What you should do — From the data below, give the number of lines holding the word "technique", with nothing else added.

Stored data —

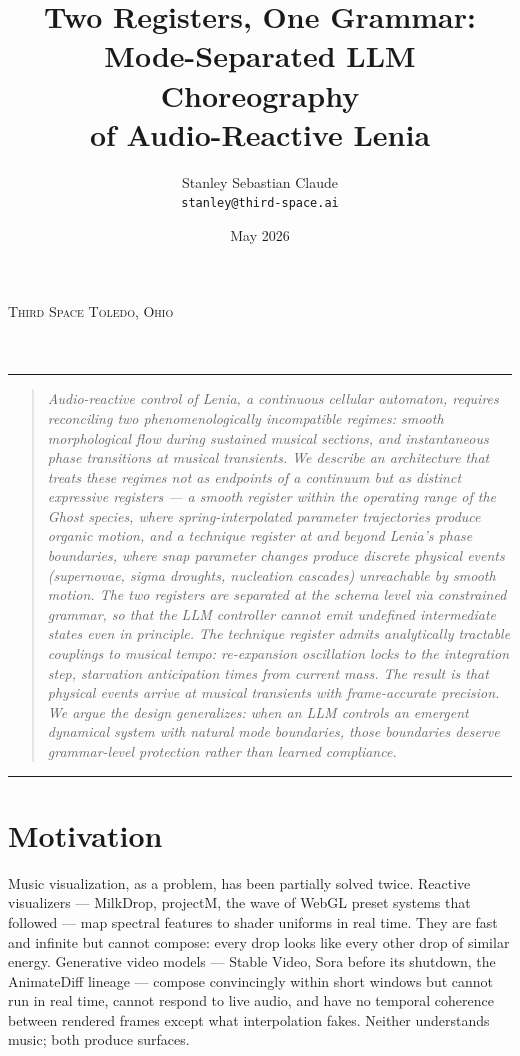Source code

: \documentclass[11pt]{article}
\title{Two Registers, One Grammar:\\[0.2em]
{\large Mode-Separated LLM Choreography\\of Audio-Reactive Lenia}}
\author{Stanley Sebastian \quad\textbullet\quad Claude\\
\small\texttt{stanley@third-space.ai}}
\date{May 2026}
\makeatletter
\renewcommand{\maketitle}{%
  \begin{center}
    {\footnotesize\scshape\textcolor{black!55}{Third Space \quad\textbullet\quad Toledo, Ohio}}\\[1.6em]
    {\Large\itshape \@title}\\[1.0em]
    {\normalsize \@author}\\[0.5em]
    {\footnotesize\textcolor{black!55}{\@date}}
  \end{center}
  \vspace{1em}
  \rule{\textwidth}{0.3pt}
  \vspace{0.6em}
}
\makeatother
\begin{document}
\maketitle

\begin{quote}
\small\itshape
Audio-reactive control of Lenia, a continuous cellular automaton, requires
reconciling two phenomenologically incompatible regimes: smooth morphological
flow during sustained musical sections, and instantaneous phase transitions at
musical transients. We describe an architecture that treats these regimes not
as endpoints of a continuum but as distinct expressive registers --- a
\emph{smooth register} within the operating range of the Ghost species, where
spring-interpolated parameter trajectories produce organic motion, and a
\emph{technique register} at and beyond Lenia's phase boundaries, where snap
parameter changes produce discrete physical events (supernovae, sigma droughts,
nucleation cascades) unreachable by smooth motion. The two registers are
separated at the schema level via constrained grammar, so that the LLM
controller cannot emit undefined intermediate states even in principle. The
technique register admits analytically tractable couplings to musical tempo:
re-expansion oscillation locks to the integration step, starvation
anticipation times from current mass. The result is that physical events
arrive at musical transients with frame-accurate precision. We argue the
design generalizes: when an LLM controls an emergent dynamical system with
natural mode boundaries, those boundaries deserve grammar-level protection
rather than learned compliance.
\end{quote}

\vspace{0.5em}
\rule{\textwidth}{0.3pt}

\section{Motivation}

Music visualization, as a problem, has been partially solved twice. Reactive
visualizers --- MilkDrop, projectM, the wave of WebGL preset systems that
followed --- map spectral features to shader uniforms in real time. They are
fast and infinite but cannot compose: every drop looks like every other drop
of similar energy. Generative video models --- Stable Video, Sora before its
shutdown, the AnimateDiff lineage --- compose convincingly within short
windows but cannot run in real time, cannot respond to live audio, and have
no temporal coherence between rendered frames except what interpolation
fakes. Neither understands music; both produce surfaces.
\end{document}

Exercise solution — 2